On December 19, 2025, the U.S. Army released a Request for Information (RFI) outlining plans to keep the UH-60M Black Hawk in frontline service well beyond 2050. The Army is asking U.S. industry to propose practical, long-term sustainment and modernization approaches capable of supporting the helicopter over several more decades. With the UH-60M having entered service in 2006, this plan would extend its operational life to more than 44 years, requiring a sustainment model that manages aging aircraft while preserving readiness, affordability, and steady return-to-unit timelines.

Rather than mandating a fixed solution, the Army is focused on outcomes. It wants industry partners to demonstrate how modernization and sustainment can be integrated in a repeatable, scalable manner, while controlling cost and schedule risks over many years. Companies are expected to show they can expand repair and overhaul capacity, maintain consistent quality, and support a large, heavily utilized fleet without creating industrial bottlenecks. The concept is designed to be expandable, with the potential to include other U.S. services, government agencies, and foreign UH-60 operators, further increasing demand and emphasizing the need for industrial resilience.
Modernization is described as a continuous process rather than a one-time upgrade. The Army highlights autonomy, artificial intelligence, and launched effects as priority areas for integration, but stresses that these capabilities must not compromise aircraft availability or maintainability. Industry responses must explain how new technologies can be introduced alongside core sustainment activities, while preserving predictable induction, repair, and return timelines critical for operational planning.
The RFI outlines detailed sustainment expectations, covering major systems such as engines, transmissions, rotor blades, swashplates, servo assemblies, hydraulic pumps, landing gear, propulsion shafts, and structural components.

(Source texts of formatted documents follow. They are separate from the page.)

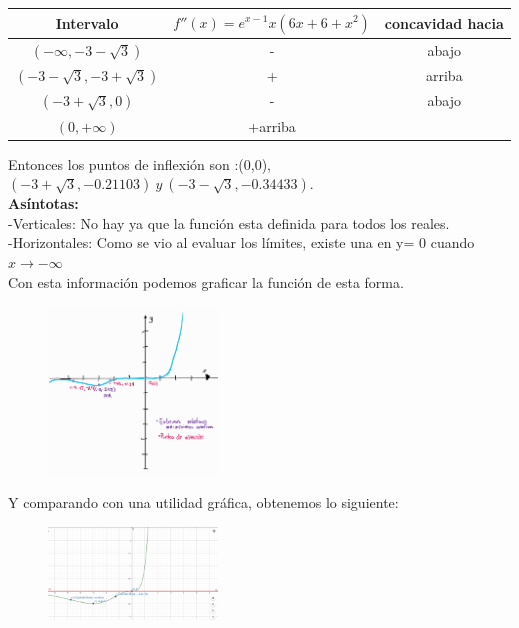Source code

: \documentclass[12pt]{article}
\begin{document}
 \begin{table}[H]
    \centering
    \begin{tabular}{c|c|c}
      \hline
      Intervalo & $f''(x) = e^{x-1} x ( 6x+ 6  +   x^{2} )$ & concavidad hacia  \\
      \hline
      $(-\infty,-3-\sqrt{3})$ & - & abajo  \\
      $(-3-\sqrt{3}, -3+\sqrt{3})$ & + & arriba  \\
      $(-3+\sqrt{3}, 0)$ & - & abajo  \\
      $(0,+\infty)$ & +arriba \\
      \hline
    \end{tabular}
 \end{table}
  Entonces los  puntos de inflexión son :(0,0), $(-3+ \sqrt{3},-0.21103 ) ~y~ (-3 - \sqrt{3},  -0.34433 ).$
 \\\textbf{Asíntotas:}\\
 -Verticales: No hay ya que la función esta definida para todos los reales. \\
 -Horizontales: Como se vio al evaluar los límites, existe una en y= 0 cuando $x \rightarrow - \infty$ \\


 Con esta información podemos graficar la función de esta forma.\\
\begin{figure}[H]
\centering
\includegraphics[width=0.4\textwidth]{../img/img_Lista3/54_1.png}
\end{figure}

Y comparando con una utilidad gráfica, obtenemos lo siguiente:
\begin{figure}[H]
\centering
 \includegraphics[width=0.4\textwidth]{../img/img_Lista3/54_2.png}
\end{figure}
\end{document}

Airframe sustainment centers on disassembly and detailed inspections to detect fatigue, corrosion, and damage, followed by corrosion prevention, repainting, alignment checks, and structural repairs. The process concludes with reassembly, power-on checks, Maintenance Operational Checks, Acceptance Test Procedures, ground runs, and maintenance flight tests conducted under strict quality control oversight.
Introduced in 2006 to replace earlier UH-60A and UH-60L variants, the UH-60M Black Hawk remains the backbone of U.S. Army utility aviation. The broader Black Hawk family has accumulated more than 15 million flight hours, underscoring the importance of sustaining the platform for future decades. The UH-60M retains the four-blade main rotor and canted tail rotor configuration, with structural improvements aimed at managing fatigue and corrosion from intensive operations.
Powered by two General Electric T700-GE-701D turboshaft engines, each producing around 2,000 shaft horsepower, the UH-60M can carry up to 11 fully equipped troops, approximately 1,200 kg of internal cargo, or external sling loads of up to about 4,100 kg. Composite wide-chord rotor blades enhance performance and handling, while crashworthy seating, energy-absorbing landing gear, and redundant systems improve survivability. An integrated health and usage monitoring system supports condition-based maintenance and reduces unscheduled downtime.
The UH-60M can be armed with door-mounted 7.62 mm machine guns such as the M240 or M134 and can carry auxiliary fuel tanks or weapon systems including 70 mm rockets, missiles, gun pods, and the M136 Volcano mine-laying system. The helicopter is operated by numerous countries worldwide, including the United States, Japan, South Korea, Saudi Arabia, the UAE, Sweden, Greece, Taiwan, and others, making long-term sustainment a matter of global as well as U.S. interest.